Hi HN,
I built a system to run 35B parameter language models on older Pascal GPUs (P100 +
GTX 1080 Ti) using multi-GPU memory spillover.
Problem: Most LLM inference tools (Ollama, LM Studio) are limited to single GPU VRAM
(~13B models max on a 16GB GPU). If you have multiple older GPUs, the second one sits
idle.
Solution: Multi-GPU + CPU memory spillover with QLoRA 4-bit quantization.
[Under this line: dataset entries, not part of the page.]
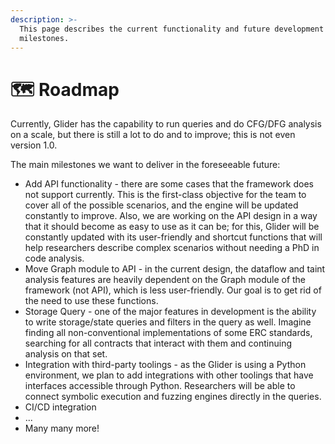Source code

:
 ```yaml
---
description: >-
  This page describes the current functionality and future development
  milestones.
---
```


# 🗺️ Roadmap

Currently, Glider has the capability to run queries and do CFG/DFG analysis on a scale, but there is still a lot to do and to improve; this is not even version 1.0.

The main milestones we want to deliver in the foreseeable future:

* Add API functionality - there are some cases that the framework does not support currently. This is the first-class objective for the team to cover all of the possible scenarios, and the engine will be updated constantly to improve. Also, we are working on the API design in a way that it should become as easy to use as it can be; for this, Glider will be constantly updated with its user-friendly and shortcut functions that will help researchers describe complex scenarios without needing a PhD in code analysis.
* Move Graph module to API - in the current design, the dataflow and taint analysis features are heavily dependent on the Graph module of the framework (not API), which is less user-friendly. Our goal is to get rid of the need to use these functions.
* Storage Query - one of the major features in development is the ability to write storage/state queries and filters in the query as well. Imagine finding all non-conventional implementations of some ERC standards, searching for all contracts that interact with them and continuing analysis on that set.
* Integration with third-party toolings - as the Glider is using a Python environment, we plan to add integrations with other toolings that have interfaces accessible through Python. Researchers will be able to connect symbolic execution and fuzzing engines directly in the queries.
* CI/CD integration
* ...
* Many many more!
The system
automatically distributes layers across GPU0 → GPU1 → CPU RAM, enabling 35B models on
hardware that normally maxes at 13B.
Benchmarks (P100 16GB + GTX 1080 Ti 11GB):
- Qwen-14B: 13.7 tokens/sec (9.4GB VRAM)
- OPT-30B: 5.4 tokens/sec (15.2GB VRAM)
- CodeLlama-34B: 0.8 tokens/sec (16.7GB VRAM)
Quick start:
docker pull rickeshtn/large-model-international_release:latest
docker run -it --rm --runtime=nvidia --gpus all --ipc=host --ulimit memlock=-1
--ulimit stack=268435456 -v $(pwd):/workspace -e HF_HOME=/workspace/model_cache
rickeshtn/large-model-international_release:latest python
/app/interactive_chat.py --model-name Qwen/Qwen2.5-14B-Instruct
Technical details:
- QLoRA 4-bit NF4 quantization (75% memory reduction)
- HuggingFace Transformers + Accelerate + bitsandbytes
- Automatic device mapping with CPU offload
- Interactive chat with conversation persistence
GitHub: https://github.com/rickeshtn/locallm-pascal
Docker Hub: https://hub.docker.com/r/rickeshtn/large-model-international_release
34 users already running it. Happy to answer technical questions!